Cidália, a viúva quente – Sandra Castro

Conheço algumas viúvas alegres, felizes com a vida como nunca o conseguiram ser nos muitos anos que foram casadas.

Atrevo-me a dizer que as viúvas alegres só vão ao cemitério visitar o falecido por dois motivos: primeiro porque se não o fizerem parece mal perante a família, os vizinhos e companhia. Segundo porque gostam de fazer uma troçinha do defunto. Ai Zé, meu querido esposo, fazes-me tanta falta! A minha vida agora é ir aos bailes, lanchar com as amigas viúvas no café,  ir ao cabeleireiro e dar conversa ao vizinho do lado, o Sr. Manel, a vida já não é só panelas e roupa na pia.

Mas nunca conheci uma viúva como a Cidália.

Cidália era uma mulher linda, de peito generoso e anca acentuada. Tinha uns olhos castanhos tristes e uns lábios simetricamente perfeitos, faces ligeiramente rosadas e cabelos fartos castanhos de mel. Todos os homens por quem passava lhe gabavam a figura estonteante.

Cidália ficou viúva muito nova, com 35 anos, casou aos 18, gravida, com o homem que amava. Ela amava-o e ele também a ela.

Tiveram um casamento simples, com a gravidez encoberta, para pouparem os pais e os sogros do falatório no bairro onde moravam.

Cidália teve dois filhos, uma menina de nome Céu e um menino de nome José. Cidália era feliz.

Quanto ao sexo, Cidália nunca soube realmente o significado de fazer amor. Era sempre a monotonia de um “anda cá, já está”, embora ela ficasse ,digamos que, ligeiramente desconsolada, ela nunca pensou que ter sexo fosse diferente daquilo que ambos faziam.

De vez em quando o marido bebia uns copos a mais, chegava a casa bêbado e batia-lhe.

De vez em quando também gastava o ordenado em prostitutas. Mas Cidália gostava dele e ele dela.

O marido faleceu aos 40 anos, no dia 4 de Agosto de 1979, de um ataque fulminante. Cidália ficou viúva e ficou sozinha com dois filhos nos braços.
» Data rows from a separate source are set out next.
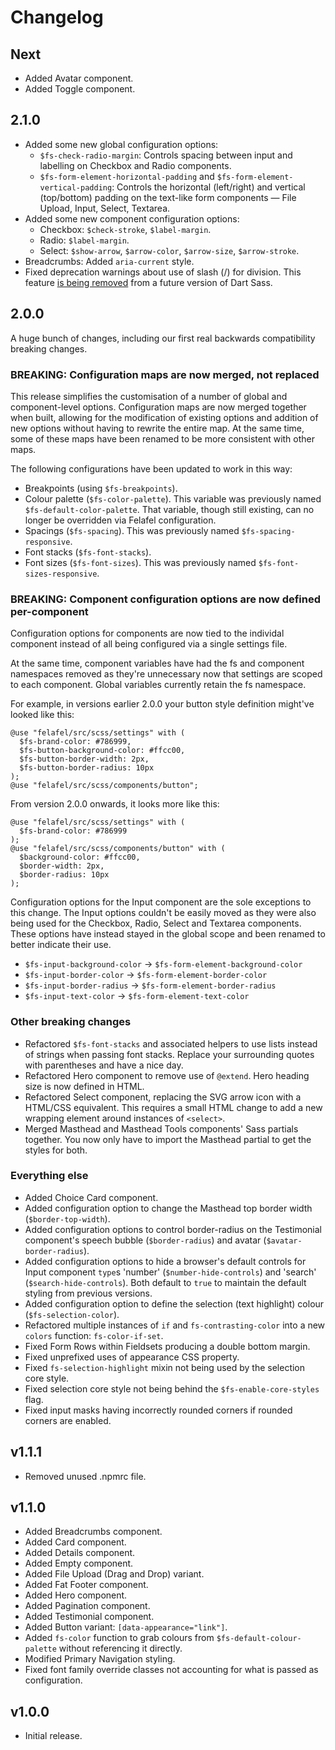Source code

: # Changelog

## Next

- Added Avatar component.
- Added Toggle component.

## 2.1.0

- Added some new global configuration options:
  - `$fs-check-radio-margin`: Controls spacing between input and labelling on Checkbox and Radio components.
  - `$fs-form-element-horizontal-padding` and `$fs-form-element-vertical-padding`: Controls the horizontal (left/right) and vertical (top/bottom) padding on the text-like form components — File Upload, Input, Select, Textarea.
- Added some new component configuration options:
  - Checkbox: `$check-stroke`, `$label-margin`.
  - Radio: `$label-margin`.
  - Select: `$show-arrow`, `$arrow-color`, `$arrow-size`, `$arrow-stroke`.
- Breadcrumbs: Added `aria-current` style.
- Fixed deprecation warnings about use of slash (/) for division. This feature [is being removed](https://sass-lang.com/documentation/breaking-changes/slash-div) from a future version of Dart Sass.

## 2.0.0

A huge bunch of changes, including our first real backwards compatibility breaking changes.

### BREAKING: Configuration maps are now merged, not replaced

This release simplifies the customisation of a number of global and component-level options. Configuration maps are now merged together when built, allowing for the modification of existing options and addition of new options without having to rewrite the entire map. At the same time, some of these maps have been renamed to be more consistent with other maps.

The following configurations have been updated to work in this way:

- Breakpoints (using `$fs-breakpoints`).
- Colour palette (`$fs-color-palette`). This variable was previously named `$fs-default-color-palette`. That variable, though still existing, can no longer be overridden via Felafel configuration.
- Spacings (`$fs-spacing`). This was previously named `$fs-spacing-responsive`.
- Font stacks (`$fs-font-stacks`).
- Font sizes (`$fs-font-sizes`). This was previously named `$fs-font-sizes-responsive`.

### BREAKING: Component configuration options are now defined per-component

Configuration options for components are now tied to the individal component instead of all being configured via a single settings file.

At the same time, component variables have had the fs and component namespaces removed as they're unnecessary now that settings are scoped to each component. Global variables currently retain the fs namespace.

For example, in versions earlier 2.0.0 your button style definition might've looked like this:

```
@use "felafel/src/scss/settings" with (
  $fs-brand-color: #786999,
  $fs-button-background-color: #ffcc00,
  $fs-button-border-width: 2px,
  $fs-button-border-radius: 10px
);
@use "felafel/src/scss/components/button";
```

From version 2.0.0 onwards, it looks more like this:

```
@use "felafel/src/scss/settings" with (
  $fs-brand-color: #786999
);
@use "felafel/src/scss/components/button" with (
  $background-color: #ffcc00,
  $border-width: 2px,
  $border-radius: 10px
);
```

Configuration options for the Input component are the sole exceptions to this change. The Input options couldn't be easily moved as they were also being used for the Checkbox, Radio, Select and Textarea components. These options have instead stayed in the global scope and been renamed to better indicate their use.

- `$fs-input-background-color` → `$fs-form-element-background-color`
- `$fs-input-border-color` → `$fs-form-element-border-color`
- `$fs-input-border-radius` → `$fs-form-element-border-radius`
- `$fs-input-text-color` → `$fs-form-element-text-color`

### Other breaking changes

- Refactored `$fs-font-stacks` and associated helpers to use lists instead of strings when passing font stacks. Replace your surrounding quotes with parentheses and have a nice day.
- Refactored Hero component to remove use of `@extend`. Hero heading size is now defined in HTML.
- Refactored Select component, replacing the SVG arrow icon with a HTML/CSS equivalent. This requires a small HTML change to add a new wrapping element around instances of `<select>`.
- Merged Masthead and Masthead Tools components' Sass partials together. You now only have to import the Masthead partial to get the styles for both.

### Everything else

- Added Choice Card component.
- Added configuration option to change the Masthead top border width (`$border-top-width`).
- Added configuration options to control border-radius on the Testimonial component's speech bubble (`$border-radius`) and avatar (`$avatar-border-radius`).
- Added configuration options to hide a browser's default controls for Input component `type`s 'number' (`$number-hide-controls`) and 'search' (`$search-hide-controls`). Both default to `true` to maintain the default styling from previous versions.
- Added configuration option to define the selection (text highlight) colour (`$fs-selection-color`).
- Refactored multiple instances of `if` and `fs-contrasting-color` into a new `colors` function: `fs-color-if-set`.
- Fixed Form Rows within Fieldsets producing a double bottom margin.
- Fixed unprefixed uses of appearance CSS property.
- Fixed `fs-selection-highlight` mixin not being used by the selection core style.
- Fixed selection core style not being behind the `$fs-enable-core-styles` flag.
- Fixed input masks having incorrectly rounded corners if rounded corners are enabled.

## v1.1.1

- Removed unused .npmrc file.

## v1.1.0

- Added Breadcrumbs component.
- Added Card component.
- Added Details component.
- Added Empty component.
- Added File Upload (Drag and Drop) variant.
- Added Fat Footer component.
- Added Hero component.
- Added Pagination component.
- Added Testimonial component.
- Added Button variant: `[data-appearance="link"]`.
- Added `fs-color` function to grab colours from `$fs-default-colour-palette` without referencing it directly.
- Modified Primary Navigation styling.
- Fixed font family override classes not accounting for what is passed as configuration.

## v1.0.0

- Initial release.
Os anos passaram e Cidália continuava sozinha. Aos 40 anos, os filhos foram estudar e trabalhar para fora do país e a viúva ficou ainda mais sozinha.

Foi também aos 40 anos que Cidália teve uma bela revelação (bem dizem os entendidos que é aos 40 anos que se começa a viver bem). Certo dia, a viúva estava no café com uma amiga quando ouviu a conversa das mulheres que estavam na mesa ao lado.

Achas Mónica? Eu ter homem com esta idade? Há tantos anos que estou viúva. Nem pensar! Não há nada como ser independente. Tenho a minha casa, o meu trabalho, o meu dinheiro. Não lavo cuecas nem cinzeiros de homem nenhum, nem dou satisfações a ninguém. Quanto ao sexo, tenho dez dedos e só preciso de dois…

Cidália só teve um homem na sua vida e já tinham passado muitos anos desde a sua morte prematura. No seu intimo ela desejava um homem na sua cama a beijar-lhe todos os centímetros do seu corpo. Cidália estava quente, estava com a febre corporal e mental dos 40 anos e ficou a pensar naquela conversa reveladora no café habitual.

Como todas as noites, a viúva deitou-se na sua cama solitária e pensou: dez dedos e só preciso de dois…hum…qual o significado disto?

Cidália nunca se masturbou, na realidade tal coisa nunca lhe tinha passado pela cabeça, mas naquele momento todas as ideias altamente sexuais passaram lhe como um tornado pela mente e não só.

Cidália subiu a camisa preta com que ia dormir nessa noite, passou a mão levemente pelas suas coxas firmes e bem devagar acariciou-se a si própria, bastou um dedo e um minuto e meio para que ela sentisse uma sensação poderosa de vibração intensa  pelo corpo todo e a fizesse gemer sem qualquer tipo de disfarce. Cidália teve um orgasmo. Ainda suada e descomposta, ela  sorriu e adormeceu logo a seguir profundamente.

Cidália, a viúva quente, morreu no dia a seguir de um acidente de viação. Dizem que foi fazer companhia ao marido que morreu com a mesma idade.

Dizem também, quem foi ao funeral, que as pessoas ficaram espantadas quando abriram a tampa do caixão. Cidália tinha no seu rosto pálido e moribundo de defunta, um sorriso de orelha a orelha.

Ainda  hoje esta história é contada de pessoa para pessoa, e até hoje ninguém soube explicar aquele fenómeno. Mas nós sabemos, não é leitor?